• May 14, 2019

Backups and Disaster Recovery – “Site Health” Checklist

Backups and Disaster Recovery – “Site Health” Checklist

Backups and Disaster Recovery – “Site Health” Checklist 1024 411 Vaughan

Good backups are an essential first line of defence to address a multitude of issues. At the end of the day computer hardware can be replaced, but your critical data will be unique to your business and will be either irreplaceable – or at the very least difficult to recreate.

What makes a “good backup”?

A “good backup”, is a recent backup that has all the data (which can include applications as well as information) in a form that can be easily accessed and restored if needed.

What this means then, is that backups need to be performed regularly (typically at least daily). The value of backups is significantly diminished if they’re not current – or near current to the point-in-time that you need.

The key items in relations to backups are:

  • the backup application itself – its capabilities and features (if you would like recommendations for your environment … please contact us)
  • automated monitoring of backup jobs
    • you need to know that all systems are being backed up at least daily
    • that the backup jobs are being started
    • and that if there are any failures – you’re notified so that they can be investigated and resolved
    • so what you’re interested in is the “exceptions” (i.e. jobs that are not started for some reason, and the jobs that complete with an error)
    • if you don’t have automated monitoring of your backup jobs – we can help!

Servers

  • When most people think about backups, they probably think ‘Servers’ and that is entirely appropriate. Servers typically store data for users and thus Servers need regular and reliable backups in the event of some issue (hardware, user error or virus etc.)

Workstations

  • However backups are also appropriate for workstations. These days USB drives are inexpensive and are ideal both in terms of their physical size (portable) and their capacity.
  • Users don’t always save documents to designated folders or network drives. If important documents are lost or corrupted, local workstation backups are ideal in this scenario.
  • Another situation where local workstation backups can save time and money is in the case where a user has noticed some ‘strange’ behaviour (e.g. some application not performing as expected).
    • If the behaviour cannot be resolved in 15 – 30 mins, and the user can advise that the behaviour started a few days ago.
    • If you have regular backups you can restore back prior to when the issue commenced and resolve the issue in around an hour.
  • Local backups are also particularly useful when users are based at a branch office.
    • Rather than having to return a system to Head office for a rebuild (which will typically take a few days), if you have a recent backup from a point-in-time where the system was working; you can restore the system at the Branch office and have the system working again in around an hour.

Off-site

  • In the case of a disaster at your premises, you need to have a copy of server backups off-site.
  • As with backup monitoring, the process for getting your backups off-site should be automated. Automated processes are not reliant on any individual (i.e. automated processes keep working regardless of who is on vacation)
  • Each off-site backup should be verified – at least weekly – to verify the integrity of the images (if the image is intact – then it should be able to be restored).

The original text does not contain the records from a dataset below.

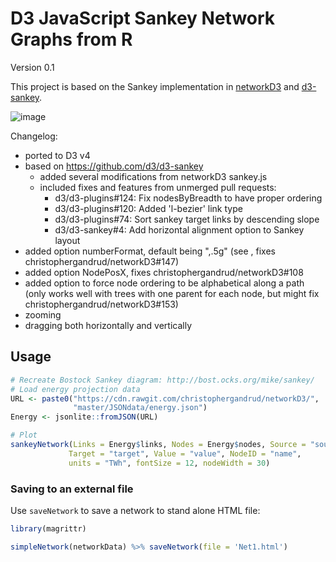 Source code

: # D3 JavaScript Sankey Network Graphs from R

Version 0.1

This project is based on the Sankey implementation in [networkD3](https://github.com/christophergandrud/networkD3) and [d3-sankey](https://github.com/d3/d3-sankey).  

![image](https://cloud.githubusercontent.com/assets/516060/19533346/5af9a822-960d-11e6-984c-333d20f2451f.png)


Changelog:
 - ported to D3 v4
 - based on https://github.com/d3/d3-sankey 
     - added several modifications from networkD3 sankey.js 
     - included fixes and features from unmerged pull requests:
       - d3/d3-plugins#124: Fix nodesByBreadth to have proper ordering
       - d3/d3-plugins#120: Added 'l-bezier' link type
       - d3/d3-plugins#74: Sort sankey target links by descending slope
       - d3/d3-sankey#4: Add horizontal alignment option to Sankey layout
 - added option numberFormat, default being ",.5g" (see , fixes christophergandrud/networkD3#147)
 - added option NodePosX, fixes christophergandrud/networkD3#108 
 - added option to force node ordering to be alphabetical along a path (only works well with trees with one parent for each node, but might fix christophergandrud/networkD3#153)
 - zooming
 - dragging both horizontally and vertically

 
## Usage

```R
# Recreate Bostock Sankey diagram: http://bost.ocks.org/mike/sankey/
# Load energy projection data
URL <- paste0("https://cdn.rawgit.com/christophergandrud/networkD3/",
              "master/JSONdata/energy.json")
Energy <- jsonlite::fromJSON(URL)

# Plot
sankeyNetwork(Links = Energy$links, Nodes = Energy$nodes, Source = "source",
             Target = "target", Value = "value", NodeID = "name",
             units = "TWh", fontSize = 12, nodeWidth = 30)
```

### Saving to an external file

Use `saveNetwork` to save a network to stand alone HTML file:

```R
library(magrittr)

simpleNetwork(networkData) %>% saveNetwork(file = 'Net1.html')
```
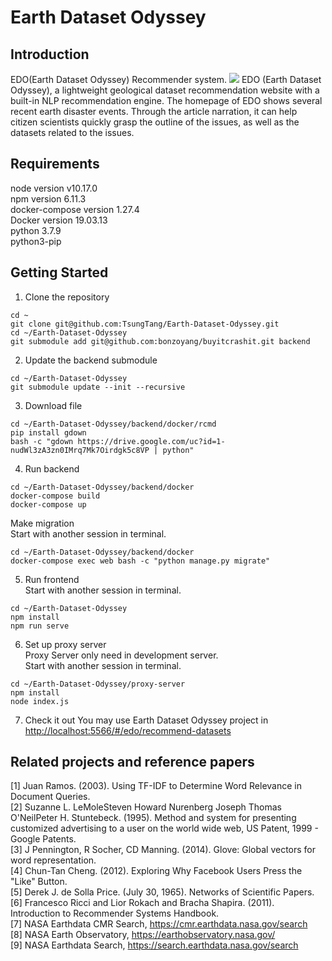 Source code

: # Earth Dataset Odyssey
## Introduction
EDO(Earth Dataset Odyssey) Recommender system. 
![](https://i.imgur.com/zPWMUlP.jpg)
EDO (Earth Dataset Odyssey), a lightweight geological dataset recommendation website with a built-in NLP recommendation engine. The homepage of EDO shows several recent earth disaster events. Through the article narration, it can help citizen scientists quickly grasp the outline of the issues, as well as the datasets related to the issues.

## Requirements
node version v10.17.0    
npm version 6.11.3    
docker-compose version 1.27.4    
Docker version 19.03.13    
python 3.7.9    
python3-pip    

## Getting Started
1. Clone the repository
```shell
cd ~
git clone git@github.com:TsungTang/Earth-Dataset-Odyssey.git
cd ~/Earth-Dataset-Odyssey
git submodule add git@github.com:bonzoyang/buyitcrashit.git backend
```

2. Update the backend submodule
```shell
cd ~/Earth-Dataset-Odyssey
git submodule update --init --recursive
```

3. Download file
```shell
cd ~/Earth-Dataset-Odyssey/backend/docker/rcmd
pip install gdown
bash -c "gdown https://drive.google.com/uc?id=1-nudWl3zA3zn0IMrq7Mk7Oirdgk5c8VP | python"
```

4. Run backend
```shell
cd ~/Earth-Dataset-Odyssey/backend/docker
docker-compose build
docker-compose up
```
Make migration    
Start with another session in terminal.    
```shell
cd ~/Earth-Dataset-Odyssey/backend/docker
docker-compose exec web bash -c "python manage.py migrate"
```

5. Run frontend    
Start with another session in terminal.    
```shell
cd ~/Earth-Dataset-Odyssey
npm install
npm run serve
```

6. Set up proxy server    
Proxy Server only need in development server.    
Start with another session in terminal.    
```
cd ~/Earth-Dataset-Odyssey/proxy-server
npm install
node index.js
```

7. Check it out
You may use Earth Dataset Odyssey project in    
[http://localhost:5566/#/edo/recommend-datasets](http://localhost:5566/#/edo/recommend-datasets)

## Related projects and reference papers
[1] Juan Ramos. (2003). Using TF-IDF to Determine Word Relevance in Document Queries.     
[2] Suzanne L. LeMoleSteven Howard Nurenberg Joseph Thomas O'NeilPeter H. Stuntebeck. (1995). Method and system for presenting customized advertising to a user on the world wide web, US Patent, 1999 - Google Patents.    
[3] J Pennington, R Socher, CD Manning. (2014). Glove: Global vectors for word representation.    
[4] Chun-Tan Cheng. (2012). Exploring Why Facebook Users Press the "Like" Button.    
[5] Derek J. de Solla Price. (July 30, 1965). Networks of Scientific Papers.    
[6] Francesco Ricci and Lior Rokach and Bracha Shapira. (2011). Introduction to Recommender Systems Handbook.    
[7] NASA Earthdata CMR Search, https://cmr.earthdata.nasa.gov/search    
[8] NASA Earth Observatory, https://earthobservatory.nasa.gov/    
[9] NASA Earthdata Search, https://search.earthdata.nasa.gov/search     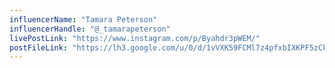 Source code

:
 ```yaml
---
influencerName: "Tamara Peterson"
influencerHandle: "@_tamarapeterson"
livePostLink: "https://www.instagram.com/p/Byahdr3pWEM/"
postFileLink: "https://lh3.google.com/u/0/d/1vVXK59FCMl7z4pfxbIXKPF5zCkojioAS"
---
```

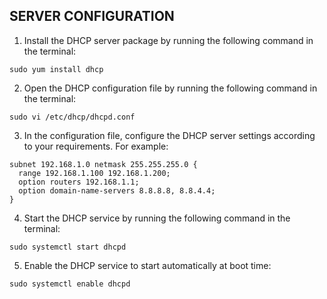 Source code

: ## SERVER CONFIGURATION

1. Install the DHCP server package by running the following command in the terminal:
```
sudo yum install dhcp
```
2. Open the DHCP configuration file by running the following command in the terminal:
```
sudo vi /etc/dhcp/dhcpd.conf
```
3. In the configuration file, configure the DHCP server settings according to your requirements. For example:
```
subnet 192.168.1.0 netmask 255.255.255.0 {
  range 192.168.1.100 192.168.1.200;
  option routers 192.168.1.1;
  option domain-name-servers 8.8.8.8, 8.8.4.4;
}
```
4. Start the DHCP service by running the following command in the terminal:
```
sudo systemctl start dhcpd
```
5. Enable the DHCP service to start automatically at boot time:
```
sudo systemctl enable dhcpd
```
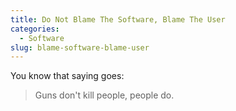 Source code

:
 ```yaml
---
title: Do Not Blame The Software, Blame The User
categories:
  - Software
slug: blame-software-blame-user
---
```


You know that saying goes:
> Guns don't kill people, people do.
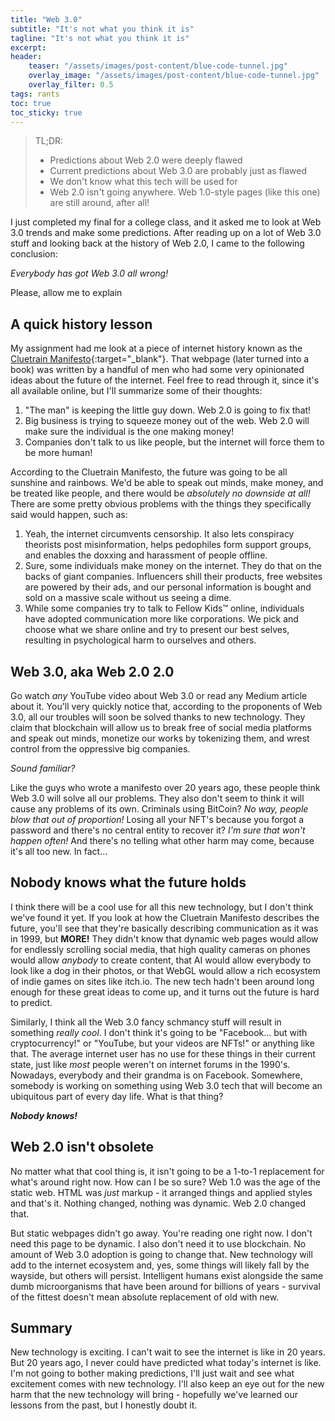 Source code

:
 ```yaml
---
title: "Web 3.0"
subtitle: "It's not what you think it is"
tagline: "It's not what you think it is"
excerpt: 
header:
    teaser: "/assets/images/post-content/blue-code-tunnel.jpg"
    overlay_image: "/assets/images/post-content/blue-code-tunnel.jpg"
    overlay_filter: 0.5
tags: rants
toc: true
toc_sticky: true
---
```


> TL;DR:
> - Predictions about Web 2.0 were deeply flawed
> - Current predictions about Web 3.0 are probably just as flawed
> - We don't know what this tech will be used for
> - Web 2.0 isn't going anywhere.  Web 1.0-style pages (like this one) are still around, after all!

I just completed my final for a college class, and it asked me to look at Web 3.0 trends and make some predictions.  After reading up on a lot of Web 3.0 stuff and looking back at the history of Web 2.0, I came to the following conclusion:

*Everybody has got Web 3.0 all wrong!*

Please, allow me to explain

## A quick history lesson

My assignment had me look at a piece of internet history known as the [Cluetrain Manifesto](https://www.cluetrain.com/){:target="_blank"}.  That webpage (later turned into a book) was written by a handful of men who had some very opinionated ideas about the future of the internet.  Feel free to read through it, since it's all available online, but I'll summarize some of their thoughts:

1) "The man" is keeping the little guy down.  Web 2.0 is going to fix that!
2) Big business is trying to squeeze money out of the web.  Web 2.0 will make sure the individual is the one making money!
3) Companies don't talk to us like people, but the internet will force them to be more human!

According to the Cluetrain Manifesto, the future was going to be all sunshine and rainbows.  We'd be able to speak out minds, make money, and be treated like people, and there would be *absolutely no downside at all!*  There are some pretty obvious problems with the things they specifically said would happen, such as:

1) Yeah, the internet circumvents censorship.  It also lets conspiracy theorists post misinformation, helps pedophiles form support groups, and enables the doxxing and harassment of people offline.
2) Sure, some individuals make money on the internet.  They do that on the backs of giant companies.  Influencers shill their products, free websites are powered by their ads, and our personal information is bought and sold on a massive scale without us seeing a dime.
3) While some companies try to talk to Fellow Kids™ online, individuals have adopted communication more like corporations.  We pick and choose what we share online and try to present our best selves, resulting in psychological harm to ourselves and others.

## Web 3.0, aka Web 2.0 2.0

Go watch *any* YouTube video about Web 3.0 or read any Medium article about it.  You'll very quickly notice that, according to the proponents of Web 3.0, all our troubles will soon be solved thanks to new technology.  They claim that blockchain will allow us to break free of social media platforms and speak out minds, monetize our works by tokenizing them, and wrest control from the oppressive big companies.

*Sound familiar?*

Like the guys who wrote a manifesto over 20 years ago, these people think Web 3.0 will solve all our problems.  They also don't seem to think it will cause any problems of its own.  Criminals using BitCoin?  *No way, people blow that out of proportion!*  Losing all your NFT's because you forgot a password and there's no central entity to recover it?  *I'm sure that won't happen often!*  And there's no telling what other harm may come, because it's all too new.  In fact...

## Nobody knows what the future holds

I think there will be a cool use for all this new technology, but I don't think we've found it yet.  If you look at how the Cluetrain Manifesto describes the future, you'll see that they're basically describing communication as it was in 1999, but **MORE!**  They didn't know that dynamic web pages would allow for endlessly scrolling social media, that high quality cameras on phones would allow *anybody* to create content, that AI would allow everybody to look like a dog in their photos, or that WebGL would allow a rich ecosystem of indie games on sites like itch.io.  The new tech hadn't been around long enough for these great ideas to come up, and it turns out the future is hard to predict.

Similarly, I think all the Web 3.0 fancy schmancy stuff will result in something *really cool*.  I don't think it's going to be "Facebook... but with cryptocurrency!" or "YouTube, but your videos are NFTs!" or anything like that.  The average internet user has no use for these things in their current state, just like *most* people weren't on internet forums in the 1990's.  Nowadays, everybody and their grandma is on Facebook.  Somewhere, somebody is working on something using Web 3.0 tech that will become an ubiquitous part of every day life.  What is that thing?

***Nobody knows!***

## Web 2.0 isn't obsolete

No matter what that cool thing is, it isn't going to be a 1-to-1 replacement for what's around right now.  How can I be so sure?  Web 1.0 was the age of the static web.  HTML was *just* markup - it arranged things and applied styles and that's it.  Nothing changed, nothing was dynamic.  Web 2.0 changed that.

But static webpages didn't go away.  You're reading one right now.  I don't need this page to be dynamic.  I also don't need it to use blockchain.  No amount of Web 3.0 adoption is going to change that.  New technology will add to the internet ecosystem and, yes, some things will likely fall by the wayside, but others will persist.  Intelligent humans exist alongside the same dumb microorganisms that have been around for billions of years - survival of the fittest doesn't mean absolute replacement of old with new.

## Summary

New technology is exciting.  I can't wait to see the internet is like in 20 years.  But 20 years ago, I never could have predicted what today's internet is like.  I'm not going to bother making predictions, I'll just wait and see what excitement comes with new technology.  I'll also keep an eye out for the new harm that the new technology will bring - hopefully we've learned our lessons from the past, but I honestly doubt it.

Disaster Recovery strategy

  • Off-site backups need to be tested periodically, even if the off-site images are being verified.
  • Frequently the off-site recovery environment is different to the on-premise equipment. It is only by performing an off-site restore that you can identify any potential issues in the restore process. Far better to resolve any restore issues at your leisure than under the pressure of a ‘live’ disaster recovery scenario.
  • If you have a backup system like the one we covered in this article https://zen.net.au/affordable-business-continuity-for-smes/ then you can perform a test restore in around 15 minutes at your convenience.
    • This is the ideal scenario; particularly for medium-sized organisations where the cost of downtime both in terms of lost productivity and loss of reputation due to disruption of service to customers would be significant.
  • However smaller organisations who may not have the budget for a dedicated Data Centre solution, still need the ability to restore their servers in the event of a disaster.
    • We can provide an alternative solution that will provide for the recovery of servers typically in 24 – 48 hours
    • In this scenario, we recommend off-site restores be performed every 6 months.